Deep-testing: the case of dependence detection

arXiv stat.ML / 4/30/2026

📰 NewsIdeas & Deep AnalysisModels & Research

Key Points

  • The paper investigates whether the success of deep learning in classification can be extended to statistical hypothesis testing, specifically distinguishing samples drawn from a null model versus outside it.
  • It introduces “deep-testing,” a procedure that trains a deep neural network on simulated data under both hypotheses to produce a learned classification-map test statistic.
  • By leveraging the network’s strong discriminative ability, deep-testing aims to construct highly powerful hypothesis tests.
  • As a proof of concept, the authors apply the method to independence testing and report that it achieves the best overall power in a large-scale simulation study against 19 competing methods across diverse dependence structures.

Abstract

Deep learning methods have proved highly effective for classification and image recognition problems. In this paper, we ask whether this success can be transferred to hypothesis testing: if a neural network can distinguish, for example, an image of a handwritten digit from another, can it also distinguish an "image of a sample" (such as a scatter plot) generated under a given statistical model from one generated outside that model? Motivated by this idea, we propose a novel procedure called deep-testing, which approaches the classical inferential problem of hypothesis testing through deep learning.
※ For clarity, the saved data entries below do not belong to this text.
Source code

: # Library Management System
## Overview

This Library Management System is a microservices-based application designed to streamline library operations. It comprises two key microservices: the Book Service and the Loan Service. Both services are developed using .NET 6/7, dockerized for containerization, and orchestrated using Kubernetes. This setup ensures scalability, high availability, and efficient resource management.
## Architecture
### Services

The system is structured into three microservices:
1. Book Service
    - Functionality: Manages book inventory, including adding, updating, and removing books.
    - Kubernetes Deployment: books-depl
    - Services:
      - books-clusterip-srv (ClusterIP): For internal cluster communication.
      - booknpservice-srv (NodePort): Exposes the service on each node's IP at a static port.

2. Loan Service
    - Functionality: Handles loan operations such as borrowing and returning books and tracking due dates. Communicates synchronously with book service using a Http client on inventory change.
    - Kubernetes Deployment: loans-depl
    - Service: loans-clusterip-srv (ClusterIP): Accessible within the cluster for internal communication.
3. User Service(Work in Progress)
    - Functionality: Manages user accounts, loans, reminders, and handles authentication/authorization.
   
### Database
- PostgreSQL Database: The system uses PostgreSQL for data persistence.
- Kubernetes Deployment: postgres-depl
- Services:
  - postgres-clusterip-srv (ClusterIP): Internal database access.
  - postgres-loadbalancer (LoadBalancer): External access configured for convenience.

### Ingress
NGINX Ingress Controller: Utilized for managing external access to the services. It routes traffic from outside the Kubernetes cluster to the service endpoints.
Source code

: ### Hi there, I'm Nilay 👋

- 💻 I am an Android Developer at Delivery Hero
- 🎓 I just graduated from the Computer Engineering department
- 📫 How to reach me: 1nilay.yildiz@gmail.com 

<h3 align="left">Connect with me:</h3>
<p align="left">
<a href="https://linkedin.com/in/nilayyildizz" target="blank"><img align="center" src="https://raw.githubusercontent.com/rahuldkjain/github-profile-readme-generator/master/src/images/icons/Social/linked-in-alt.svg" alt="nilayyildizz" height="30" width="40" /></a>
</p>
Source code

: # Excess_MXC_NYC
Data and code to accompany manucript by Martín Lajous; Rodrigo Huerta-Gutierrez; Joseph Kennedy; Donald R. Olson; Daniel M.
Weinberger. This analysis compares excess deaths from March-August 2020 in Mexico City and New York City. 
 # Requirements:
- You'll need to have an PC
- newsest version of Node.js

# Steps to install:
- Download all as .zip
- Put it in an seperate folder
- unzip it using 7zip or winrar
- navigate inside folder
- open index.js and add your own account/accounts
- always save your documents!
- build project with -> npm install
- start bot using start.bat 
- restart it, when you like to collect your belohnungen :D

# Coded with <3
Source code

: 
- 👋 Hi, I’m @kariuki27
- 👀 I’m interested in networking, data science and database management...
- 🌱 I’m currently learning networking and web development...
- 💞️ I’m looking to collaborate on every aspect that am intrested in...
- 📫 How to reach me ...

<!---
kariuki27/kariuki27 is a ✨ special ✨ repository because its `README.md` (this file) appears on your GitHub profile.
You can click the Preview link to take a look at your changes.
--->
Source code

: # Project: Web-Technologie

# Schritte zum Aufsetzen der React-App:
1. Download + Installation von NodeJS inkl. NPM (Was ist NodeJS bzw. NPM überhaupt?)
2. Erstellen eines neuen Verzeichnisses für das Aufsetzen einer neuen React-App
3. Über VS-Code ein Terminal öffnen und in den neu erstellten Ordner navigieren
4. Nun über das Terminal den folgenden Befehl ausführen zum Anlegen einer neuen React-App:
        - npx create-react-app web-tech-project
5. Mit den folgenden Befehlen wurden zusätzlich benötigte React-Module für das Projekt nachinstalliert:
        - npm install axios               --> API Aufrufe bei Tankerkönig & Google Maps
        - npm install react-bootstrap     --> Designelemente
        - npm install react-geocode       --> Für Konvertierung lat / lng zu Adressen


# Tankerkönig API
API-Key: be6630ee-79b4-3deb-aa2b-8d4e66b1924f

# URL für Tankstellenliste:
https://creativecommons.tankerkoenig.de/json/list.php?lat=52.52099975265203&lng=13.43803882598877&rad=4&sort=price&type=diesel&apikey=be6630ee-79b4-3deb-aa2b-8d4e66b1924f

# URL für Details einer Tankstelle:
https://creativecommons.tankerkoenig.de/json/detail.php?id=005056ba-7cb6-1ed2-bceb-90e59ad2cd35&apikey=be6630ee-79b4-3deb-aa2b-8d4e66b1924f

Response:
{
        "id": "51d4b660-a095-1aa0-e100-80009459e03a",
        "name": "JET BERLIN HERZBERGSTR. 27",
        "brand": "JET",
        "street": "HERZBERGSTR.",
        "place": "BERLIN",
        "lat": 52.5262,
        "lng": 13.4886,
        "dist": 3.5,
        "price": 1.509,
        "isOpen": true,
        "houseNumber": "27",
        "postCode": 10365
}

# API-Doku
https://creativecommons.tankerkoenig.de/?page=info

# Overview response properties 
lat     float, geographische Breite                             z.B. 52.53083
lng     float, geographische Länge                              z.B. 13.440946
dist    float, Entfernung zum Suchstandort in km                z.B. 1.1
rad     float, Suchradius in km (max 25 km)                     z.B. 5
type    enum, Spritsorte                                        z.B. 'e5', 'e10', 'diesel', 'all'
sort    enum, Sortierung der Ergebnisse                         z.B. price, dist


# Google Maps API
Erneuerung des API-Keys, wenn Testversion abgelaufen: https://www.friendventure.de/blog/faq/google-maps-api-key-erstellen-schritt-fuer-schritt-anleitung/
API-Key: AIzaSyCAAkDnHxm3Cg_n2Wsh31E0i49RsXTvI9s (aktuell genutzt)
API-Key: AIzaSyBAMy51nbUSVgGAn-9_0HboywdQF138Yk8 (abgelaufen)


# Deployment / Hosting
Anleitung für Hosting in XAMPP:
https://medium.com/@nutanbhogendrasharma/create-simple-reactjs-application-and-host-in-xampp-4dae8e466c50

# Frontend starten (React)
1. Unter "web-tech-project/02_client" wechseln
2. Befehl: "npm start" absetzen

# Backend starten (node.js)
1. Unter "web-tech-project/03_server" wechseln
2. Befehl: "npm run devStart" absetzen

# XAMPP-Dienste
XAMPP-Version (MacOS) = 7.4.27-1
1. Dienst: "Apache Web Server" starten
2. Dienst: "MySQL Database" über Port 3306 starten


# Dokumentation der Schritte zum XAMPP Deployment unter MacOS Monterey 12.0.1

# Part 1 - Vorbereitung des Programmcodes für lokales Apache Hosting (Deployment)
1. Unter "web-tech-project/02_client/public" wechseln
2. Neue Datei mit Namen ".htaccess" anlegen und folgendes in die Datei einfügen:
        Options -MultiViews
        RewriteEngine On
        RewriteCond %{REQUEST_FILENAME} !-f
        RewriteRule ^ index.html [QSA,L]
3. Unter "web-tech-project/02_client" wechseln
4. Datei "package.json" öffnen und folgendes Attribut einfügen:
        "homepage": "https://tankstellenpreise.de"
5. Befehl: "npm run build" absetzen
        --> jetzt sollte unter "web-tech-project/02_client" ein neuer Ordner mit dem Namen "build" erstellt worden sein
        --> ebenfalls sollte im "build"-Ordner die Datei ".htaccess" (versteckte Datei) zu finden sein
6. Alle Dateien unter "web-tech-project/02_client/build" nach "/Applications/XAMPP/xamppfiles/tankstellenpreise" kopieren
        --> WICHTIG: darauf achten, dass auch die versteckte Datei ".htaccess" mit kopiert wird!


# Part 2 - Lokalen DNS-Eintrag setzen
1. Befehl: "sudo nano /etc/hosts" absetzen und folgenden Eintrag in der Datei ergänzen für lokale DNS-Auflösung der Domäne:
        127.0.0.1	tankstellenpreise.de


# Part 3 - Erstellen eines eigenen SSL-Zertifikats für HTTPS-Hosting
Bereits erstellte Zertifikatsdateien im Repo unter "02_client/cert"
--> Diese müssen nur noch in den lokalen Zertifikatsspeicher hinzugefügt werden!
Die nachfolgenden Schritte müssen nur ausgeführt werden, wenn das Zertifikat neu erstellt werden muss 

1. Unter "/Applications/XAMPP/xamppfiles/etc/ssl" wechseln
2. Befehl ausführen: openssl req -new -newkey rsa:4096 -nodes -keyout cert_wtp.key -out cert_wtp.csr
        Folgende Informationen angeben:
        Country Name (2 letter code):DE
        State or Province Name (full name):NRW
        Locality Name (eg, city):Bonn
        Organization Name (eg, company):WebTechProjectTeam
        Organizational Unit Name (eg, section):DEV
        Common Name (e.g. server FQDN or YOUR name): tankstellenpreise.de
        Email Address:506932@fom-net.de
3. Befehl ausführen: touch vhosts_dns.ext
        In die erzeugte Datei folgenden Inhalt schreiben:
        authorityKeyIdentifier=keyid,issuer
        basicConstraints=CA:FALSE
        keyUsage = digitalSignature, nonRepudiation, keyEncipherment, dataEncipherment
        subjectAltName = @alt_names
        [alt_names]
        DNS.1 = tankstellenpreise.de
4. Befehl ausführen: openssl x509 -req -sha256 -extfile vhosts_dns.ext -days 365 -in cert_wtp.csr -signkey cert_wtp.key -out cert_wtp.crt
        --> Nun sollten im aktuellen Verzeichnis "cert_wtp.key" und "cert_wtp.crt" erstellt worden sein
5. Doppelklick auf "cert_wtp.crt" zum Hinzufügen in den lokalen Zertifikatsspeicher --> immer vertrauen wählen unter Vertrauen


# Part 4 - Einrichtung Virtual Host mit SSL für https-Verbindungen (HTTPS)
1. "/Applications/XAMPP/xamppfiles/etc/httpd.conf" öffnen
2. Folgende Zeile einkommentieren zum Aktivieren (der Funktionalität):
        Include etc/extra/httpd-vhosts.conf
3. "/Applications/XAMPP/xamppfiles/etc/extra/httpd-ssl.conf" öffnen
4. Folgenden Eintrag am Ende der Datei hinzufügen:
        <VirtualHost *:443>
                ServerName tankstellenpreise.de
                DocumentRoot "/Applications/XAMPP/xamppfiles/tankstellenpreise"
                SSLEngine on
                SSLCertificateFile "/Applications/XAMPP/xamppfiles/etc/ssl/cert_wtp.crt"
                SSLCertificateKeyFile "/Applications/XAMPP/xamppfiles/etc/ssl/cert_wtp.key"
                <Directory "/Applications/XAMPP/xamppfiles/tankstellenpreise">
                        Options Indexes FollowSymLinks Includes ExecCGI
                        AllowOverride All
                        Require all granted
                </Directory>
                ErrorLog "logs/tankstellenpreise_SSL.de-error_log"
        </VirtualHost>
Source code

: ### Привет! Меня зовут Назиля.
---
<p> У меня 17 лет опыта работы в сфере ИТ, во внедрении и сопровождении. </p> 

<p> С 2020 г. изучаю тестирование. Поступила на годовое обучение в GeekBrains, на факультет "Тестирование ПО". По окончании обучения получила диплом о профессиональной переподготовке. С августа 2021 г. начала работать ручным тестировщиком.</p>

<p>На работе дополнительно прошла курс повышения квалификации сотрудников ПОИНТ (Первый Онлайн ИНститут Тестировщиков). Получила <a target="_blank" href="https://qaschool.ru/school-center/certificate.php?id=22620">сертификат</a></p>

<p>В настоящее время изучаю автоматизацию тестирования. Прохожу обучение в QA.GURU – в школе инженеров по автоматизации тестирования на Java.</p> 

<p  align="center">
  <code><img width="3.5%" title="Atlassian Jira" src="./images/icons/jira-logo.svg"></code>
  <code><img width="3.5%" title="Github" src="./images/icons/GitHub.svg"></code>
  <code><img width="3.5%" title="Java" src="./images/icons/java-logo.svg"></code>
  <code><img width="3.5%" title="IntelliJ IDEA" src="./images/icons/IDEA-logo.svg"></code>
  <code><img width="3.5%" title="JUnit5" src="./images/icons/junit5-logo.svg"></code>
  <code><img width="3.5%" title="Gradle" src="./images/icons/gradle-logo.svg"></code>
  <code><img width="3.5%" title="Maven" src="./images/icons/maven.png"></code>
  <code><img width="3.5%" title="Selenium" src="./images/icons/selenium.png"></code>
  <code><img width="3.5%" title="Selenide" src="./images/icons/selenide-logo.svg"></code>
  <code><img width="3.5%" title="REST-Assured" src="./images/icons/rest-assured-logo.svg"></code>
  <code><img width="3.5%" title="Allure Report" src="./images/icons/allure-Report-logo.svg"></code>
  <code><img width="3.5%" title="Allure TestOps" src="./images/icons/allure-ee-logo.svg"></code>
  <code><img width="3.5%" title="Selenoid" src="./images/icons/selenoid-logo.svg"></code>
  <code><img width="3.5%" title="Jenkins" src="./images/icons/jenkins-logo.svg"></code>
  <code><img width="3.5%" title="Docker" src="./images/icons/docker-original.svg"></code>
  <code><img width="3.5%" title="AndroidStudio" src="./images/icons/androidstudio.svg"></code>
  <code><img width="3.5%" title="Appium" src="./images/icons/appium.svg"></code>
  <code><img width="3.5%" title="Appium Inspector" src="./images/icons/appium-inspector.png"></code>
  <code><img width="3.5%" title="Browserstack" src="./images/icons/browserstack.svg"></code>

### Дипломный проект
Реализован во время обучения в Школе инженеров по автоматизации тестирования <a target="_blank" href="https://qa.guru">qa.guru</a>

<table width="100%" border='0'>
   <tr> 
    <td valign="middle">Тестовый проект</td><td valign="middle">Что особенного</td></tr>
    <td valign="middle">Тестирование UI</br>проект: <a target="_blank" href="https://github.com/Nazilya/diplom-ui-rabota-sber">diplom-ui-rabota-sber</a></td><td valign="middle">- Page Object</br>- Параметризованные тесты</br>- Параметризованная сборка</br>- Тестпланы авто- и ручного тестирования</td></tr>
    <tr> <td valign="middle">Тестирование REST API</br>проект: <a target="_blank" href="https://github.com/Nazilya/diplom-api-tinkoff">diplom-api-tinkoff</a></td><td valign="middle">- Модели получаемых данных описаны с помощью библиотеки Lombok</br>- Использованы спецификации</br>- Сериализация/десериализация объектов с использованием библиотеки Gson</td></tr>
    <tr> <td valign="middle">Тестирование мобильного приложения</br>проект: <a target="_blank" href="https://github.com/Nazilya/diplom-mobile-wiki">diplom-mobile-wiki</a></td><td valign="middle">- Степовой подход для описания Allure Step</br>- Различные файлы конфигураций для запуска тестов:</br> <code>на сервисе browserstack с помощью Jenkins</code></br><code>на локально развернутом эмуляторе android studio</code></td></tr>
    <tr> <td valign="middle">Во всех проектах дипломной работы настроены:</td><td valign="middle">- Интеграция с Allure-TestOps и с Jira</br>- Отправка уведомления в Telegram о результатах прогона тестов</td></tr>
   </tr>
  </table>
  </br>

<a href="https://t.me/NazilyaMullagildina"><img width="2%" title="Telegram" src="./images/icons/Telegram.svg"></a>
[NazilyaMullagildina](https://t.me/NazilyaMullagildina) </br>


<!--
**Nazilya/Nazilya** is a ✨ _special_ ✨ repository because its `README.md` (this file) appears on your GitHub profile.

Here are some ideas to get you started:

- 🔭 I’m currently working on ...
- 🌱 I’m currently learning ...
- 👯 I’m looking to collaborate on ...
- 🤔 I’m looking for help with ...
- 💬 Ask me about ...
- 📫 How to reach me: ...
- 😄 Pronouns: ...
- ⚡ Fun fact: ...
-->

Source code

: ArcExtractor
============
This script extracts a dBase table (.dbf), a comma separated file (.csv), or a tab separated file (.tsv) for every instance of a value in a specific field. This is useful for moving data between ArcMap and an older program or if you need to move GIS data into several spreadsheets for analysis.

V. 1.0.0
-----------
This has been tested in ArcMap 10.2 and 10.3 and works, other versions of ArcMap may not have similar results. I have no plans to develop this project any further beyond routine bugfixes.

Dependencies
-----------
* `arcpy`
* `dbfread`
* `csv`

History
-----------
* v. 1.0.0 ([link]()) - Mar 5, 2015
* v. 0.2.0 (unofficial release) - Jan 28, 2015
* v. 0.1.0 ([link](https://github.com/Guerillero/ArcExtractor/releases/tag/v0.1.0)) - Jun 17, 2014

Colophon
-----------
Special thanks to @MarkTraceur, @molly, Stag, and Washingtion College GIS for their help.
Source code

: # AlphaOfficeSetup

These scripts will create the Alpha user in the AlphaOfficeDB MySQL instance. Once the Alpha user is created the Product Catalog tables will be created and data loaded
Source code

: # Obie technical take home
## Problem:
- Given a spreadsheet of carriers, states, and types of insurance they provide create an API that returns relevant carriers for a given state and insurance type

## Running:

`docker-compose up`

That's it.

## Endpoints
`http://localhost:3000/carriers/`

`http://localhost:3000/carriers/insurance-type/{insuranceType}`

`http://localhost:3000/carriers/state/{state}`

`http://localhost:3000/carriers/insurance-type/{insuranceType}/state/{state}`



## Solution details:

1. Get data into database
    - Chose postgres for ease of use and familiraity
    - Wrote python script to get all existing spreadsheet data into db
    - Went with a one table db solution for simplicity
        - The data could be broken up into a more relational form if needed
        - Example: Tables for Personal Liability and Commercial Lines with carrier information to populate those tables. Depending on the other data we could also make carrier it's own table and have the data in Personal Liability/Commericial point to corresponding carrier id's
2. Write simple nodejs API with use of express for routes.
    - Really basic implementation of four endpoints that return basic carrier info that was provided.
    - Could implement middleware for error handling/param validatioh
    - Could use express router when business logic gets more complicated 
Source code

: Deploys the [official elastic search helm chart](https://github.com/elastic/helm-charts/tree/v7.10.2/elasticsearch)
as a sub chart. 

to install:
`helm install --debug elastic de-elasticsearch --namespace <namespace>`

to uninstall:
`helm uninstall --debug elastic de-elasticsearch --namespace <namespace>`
More specifically, the test statistic is a classification map learned by a deep neural network from simulated data satisfying the null and alternative hypotheses, leveraging its strong discriminating power to construct a highly powerful test. As a proof of concept, we apply deep-testing to the problem of independence testing, arguably one of the most important problems in statistics. In a large-scale simulation study, deep-testing achieves the highest overall power against nineteen competing methods across a broad range of complex dependence structures, confirming the viability of the proposed approach.